• **WORK TO BE COMPLETED**:
Write out every line below with no difference at all.

• **DATA FOR THE TASK**:
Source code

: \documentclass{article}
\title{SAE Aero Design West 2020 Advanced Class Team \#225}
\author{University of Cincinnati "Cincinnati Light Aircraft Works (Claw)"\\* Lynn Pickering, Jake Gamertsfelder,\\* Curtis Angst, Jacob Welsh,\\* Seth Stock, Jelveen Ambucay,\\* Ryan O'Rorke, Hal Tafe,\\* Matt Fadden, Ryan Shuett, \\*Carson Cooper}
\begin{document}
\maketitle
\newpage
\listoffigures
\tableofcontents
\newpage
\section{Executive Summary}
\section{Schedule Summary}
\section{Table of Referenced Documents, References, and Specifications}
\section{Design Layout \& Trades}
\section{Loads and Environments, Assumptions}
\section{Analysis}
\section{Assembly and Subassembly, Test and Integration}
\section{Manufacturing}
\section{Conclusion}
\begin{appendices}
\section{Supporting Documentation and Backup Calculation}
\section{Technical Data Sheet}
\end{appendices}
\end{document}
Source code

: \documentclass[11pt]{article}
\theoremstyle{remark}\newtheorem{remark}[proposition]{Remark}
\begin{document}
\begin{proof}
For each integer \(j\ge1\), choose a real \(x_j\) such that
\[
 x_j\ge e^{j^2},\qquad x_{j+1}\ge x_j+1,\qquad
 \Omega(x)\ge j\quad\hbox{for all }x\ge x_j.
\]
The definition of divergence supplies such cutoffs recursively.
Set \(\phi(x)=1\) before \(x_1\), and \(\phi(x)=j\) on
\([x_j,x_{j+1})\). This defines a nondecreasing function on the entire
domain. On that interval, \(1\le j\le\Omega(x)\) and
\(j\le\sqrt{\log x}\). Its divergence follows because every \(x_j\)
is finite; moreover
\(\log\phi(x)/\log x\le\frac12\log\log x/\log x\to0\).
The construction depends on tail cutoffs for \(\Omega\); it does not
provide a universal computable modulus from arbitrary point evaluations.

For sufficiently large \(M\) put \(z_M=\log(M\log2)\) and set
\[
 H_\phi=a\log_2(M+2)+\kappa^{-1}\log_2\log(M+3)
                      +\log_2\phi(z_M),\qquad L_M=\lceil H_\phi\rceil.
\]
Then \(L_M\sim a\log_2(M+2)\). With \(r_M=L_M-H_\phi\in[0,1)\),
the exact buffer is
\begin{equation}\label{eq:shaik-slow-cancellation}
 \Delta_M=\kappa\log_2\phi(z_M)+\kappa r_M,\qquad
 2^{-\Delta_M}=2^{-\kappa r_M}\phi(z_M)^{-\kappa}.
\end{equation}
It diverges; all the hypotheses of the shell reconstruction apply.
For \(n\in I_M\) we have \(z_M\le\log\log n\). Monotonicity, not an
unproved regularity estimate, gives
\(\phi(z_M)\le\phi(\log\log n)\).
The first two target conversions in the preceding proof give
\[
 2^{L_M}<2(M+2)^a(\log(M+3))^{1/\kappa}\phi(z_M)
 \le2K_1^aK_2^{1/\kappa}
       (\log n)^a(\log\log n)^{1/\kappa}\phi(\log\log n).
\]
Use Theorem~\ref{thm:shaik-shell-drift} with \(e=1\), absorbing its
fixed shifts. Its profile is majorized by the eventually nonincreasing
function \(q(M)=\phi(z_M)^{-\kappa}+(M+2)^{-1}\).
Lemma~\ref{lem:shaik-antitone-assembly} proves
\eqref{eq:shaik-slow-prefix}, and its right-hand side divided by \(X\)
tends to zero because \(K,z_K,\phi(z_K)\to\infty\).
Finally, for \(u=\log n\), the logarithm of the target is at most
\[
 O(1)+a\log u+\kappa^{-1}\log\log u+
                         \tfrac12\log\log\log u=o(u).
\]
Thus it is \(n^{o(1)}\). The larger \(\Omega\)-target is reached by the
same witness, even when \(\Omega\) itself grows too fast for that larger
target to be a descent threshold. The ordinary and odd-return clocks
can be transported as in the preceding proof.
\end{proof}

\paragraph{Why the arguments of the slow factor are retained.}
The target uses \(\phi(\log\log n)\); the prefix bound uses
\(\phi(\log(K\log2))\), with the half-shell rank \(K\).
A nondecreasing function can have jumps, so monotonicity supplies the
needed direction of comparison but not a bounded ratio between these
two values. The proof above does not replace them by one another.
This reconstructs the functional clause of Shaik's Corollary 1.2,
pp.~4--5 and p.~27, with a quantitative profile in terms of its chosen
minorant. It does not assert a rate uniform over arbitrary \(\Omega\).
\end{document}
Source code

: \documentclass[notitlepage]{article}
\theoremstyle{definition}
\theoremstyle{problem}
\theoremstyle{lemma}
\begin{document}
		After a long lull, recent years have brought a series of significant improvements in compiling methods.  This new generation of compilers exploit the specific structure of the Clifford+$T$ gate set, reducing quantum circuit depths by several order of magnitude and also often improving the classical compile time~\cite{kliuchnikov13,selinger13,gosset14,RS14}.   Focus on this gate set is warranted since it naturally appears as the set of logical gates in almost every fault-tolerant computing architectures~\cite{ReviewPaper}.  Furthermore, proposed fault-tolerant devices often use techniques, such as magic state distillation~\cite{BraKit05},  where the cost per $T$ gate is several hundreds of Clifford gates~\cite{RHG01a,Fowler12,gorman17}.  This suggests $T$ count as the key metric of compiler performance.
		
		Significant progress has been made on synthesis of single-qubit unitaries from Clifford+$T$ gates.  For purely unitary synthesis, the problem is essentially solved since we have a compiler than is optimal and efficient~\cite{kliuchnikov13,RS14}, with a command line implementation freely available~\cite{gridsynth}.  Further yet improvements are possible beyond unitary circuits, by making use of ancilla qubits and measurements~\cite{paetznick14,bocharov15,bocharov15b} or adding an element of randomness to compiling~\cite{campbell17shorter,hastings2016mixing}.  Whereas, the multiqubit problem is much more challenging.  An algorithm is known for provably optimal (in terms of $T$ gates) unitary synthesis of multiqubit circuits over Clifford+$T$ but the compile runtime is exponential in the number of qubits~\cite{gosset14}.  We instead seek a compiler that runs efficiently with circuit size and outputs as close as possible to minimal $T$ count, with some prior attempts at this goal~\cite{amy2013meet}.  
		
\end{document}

• **TASK SOLUTION**:
Source code

: \documentclass{article}
\title{SAE Aero Design West 2020 Advanced Class Team \#225}
\author{University of Cincinnati "Cincinnati Light Aircraft Works (Claw)"\\* Lynn Pickering, Jake Gamertsfelder,\\* Curtis Angst, Jacob Welsh,\\* Seth Stock, Jelveen Ambucay,\\* Ryan O'Rorke, Hal Tafe,\\* Matt Fadden, Ryan Shuett, \\*Carson Cooper}
\begin{document}
\maketitle
\newpage
\listoffigures
\tableofcontents
\newpage
\section{Executive Summary}
\section{Schedule Summary}
\section{Table of Referenced Documents, References, and Specifications}
\section{Design Layout \& Trades}
\section{Loads and Environments, Assumptions}
\section{Analysis}
\section{Assembly and Subassembly, Test and Integration}
\section{Manufacturing}
\section{Conclusion}
\begin{appendices}
\section{Supporting Documentation and Backup Calculation}
\section{Technical Data Sheet}
\end{appendices}
\end{document}
Source code

: \documentclass[11pt]{article}
\theoremstyle{remark}\newtheorem{remark}[proposition]{Remark}
\begin{document}
\begin{proof}
For each integer \(j\ge1\), choose a real \(x_j\) such that
\[
 x_j\ge e^{j^2},\qquad x_{j+1}\ge x_j+1,\qquad
 \Omega(x)\ge j\quad\hbox{for all }x\ge x_j.
\]
The definition of divergence supplies such cutoffs recursively.
Set \(\phi(x)=1\) before \(x_1\), and \(\phi(x)=j\) on
\([x_j,x_{j+1})\). This defines a nondecreasing function on the entire
domain. On that interval, \(1\le j\le\Omega(x)\) and
\(j\le\sqrt{\log x}\). Its divergence follows because every \(x_j\)
is finite; moreover
\(\log\phi(x)/\log x\le\frac12\log\log x/\log x\to0\).
The construction depends on tail cutoffs for \(\Omega\); it does not
provide a universal computable modulus from arbitrary point evaluations.

For sufficiently large \(M\) put \(z_M=\log(M\log2)\) and set
\[
 H_\phi=a\log_2(M+2)+\kappa^{-1}\log_2\log(M+3)
                      +\log_2\phi(z_M),\qquad L_M=\lceil H_\phi\rceil.
\]
Then \(L_M\sim a\log_2(M+2)\). With \(r_M=L_M-H_\phi\in[0,1)\),
the exact buffer is
\begin{equation}\label{eq:shaik-slow-cancellation}
 \Delta_M=\kappa\log_2\phi(z_M)+\kappa r_M,\qquad
 2^{-\Delta_M}=2^{-\kappa r_M}\phi(z_M)^{-\kappa}.
\end{equation}
It diverges; all the hypotheses of the shell reconstruction apply.
For \(n\in I_M\) we have \(z_M\le\log\log n\). Monotonicity, not an
unproved regularity estimate, gives
\(\phi(z_M)\le\phi(\log\log n)\).
The first two target conversions in the preceding proof give
\[
 2^{L_M}<2(M+2)^a(\log(M+3))^{1/\kappa}\phi(z_M)
 \le2K_1^aK_2^{1/\kappa}
       (\log n)^a(\log\log n)^{1/\kappa}\phi(\log\log n).
\]
Use Theorem~\ref{thm:shaik-shell-drift} with \(e=1\), absorbing its
fixed shifts. Its profile is majorized by the eventually nonincreasing
function \(q(M)=\phi(z_M)^{-\kappa}+(M+2)^{-1}\).
Lemma~\ref{lem:shaik-antitone-assembly} proves
\eqref{eq:shaik-slow-prefix}, and its right-hand side divided by \(X\)
tends to zero because \(K,z_K,\phi(z_K)\to\infty\).
Finally, for \(u=\log n\), the logarithm of the target is at most
\[
 O(1)+a\log u+\kappa^{-1}\log\log u+
                         \tfrac12\log\log\log u=o(u).
\]
Thus it is \(n^{o(1)}\). The larger \(\Omega\)-target is reached by the
same witness, even when \(\Omega\) itself grows too fast for that larger
target to be a descent threshold. The ordinary and odd-return clocks
can be transported as in the preceding proof.
\end{proof}

\paragraph{Why the arguments of the slow factor are retained.}
The target uses \(\phi(\log\log n)\); the prefix bound uses
\(\phi(\log(K\log2))\), with the half-shell rank \(K\).
A nondecreasing function can have jumps, so monotonicity supplies the
needed direction of comparison but not a bounded ratio between these
two values. The proof above does not replace them by one another.
This reconstructs the functional clause of Shaik's Corollary 1.2,
pp.~4--5 and p.~27, with a quantitative profile in terms of its chosen
minorant. It does not assert a rate uniform over arbitrary \(\Omega\).
\end{document}
Source code

: \documentclass[notitlepage]{article}
\theoremstyle{definition}
\theoremstyle{problem}
\theoremstyle{lemma}
\begin{document}
		After a long lull, recent years have brought a series of significant improvements in compiling methods.  This new generation of compilers exploit the specific structure of the Clifford+$T$ gate set, reducing quantum circuit depths by several order of magnitude and also often improving the classical compile time~\cite{kliuchnikov13,selinger13,gosset14,RS14}.   Focus on this gate set is warranted since it naturally appears as the set of logical gates in almost every fault-tolerant computing architectures~\cite{ReviewPaper}.  Furthermore, proposed fault-tolerant devices often use techniques, such as magic state distillation~\cite{BraKit05},  where the cost per $T$ gate is several hundreds of Clifford gates~\cite{RHG01a,Fowler12,gorman17}.  This suggests $T$ count as the key metric of compiler performance.
		
		Significant progress has been made on synthesis of single-qubit unitaries from Clifford+$T$ gates.  For purely unitary synthesis, the problem is essentially solved since we have a compiler than is optimal and efficient~\cite{kliuchnikov13,RS14}, with a command line implementation freely available~\cite{gridsynth}.  Further yet improvements are possible beyond unitary circuits, by making use of ancilla qubits and measurements~\cite{paetznick14,bocharov15,bocharov15b} or adding an element of randomness to compiling~\cite{campbell17shorter,hastings2016mixing}.  Whereas, the multiqubit problem is much more challenging.  An algorithm is known for provably optimal (in terms of $T$ gates) unitary synthesis of multiqubit circuits over Clifford+$T$ but the compile runtime is exponential in the number of qubits~\cite{gosset14}.  We instead seek a compiler that runs efficiently with circuit size and outputs as close as possible to minimal $T$ count, with some prior attempts at this goal~\cite{amy2013meet}.  
		
\end{document}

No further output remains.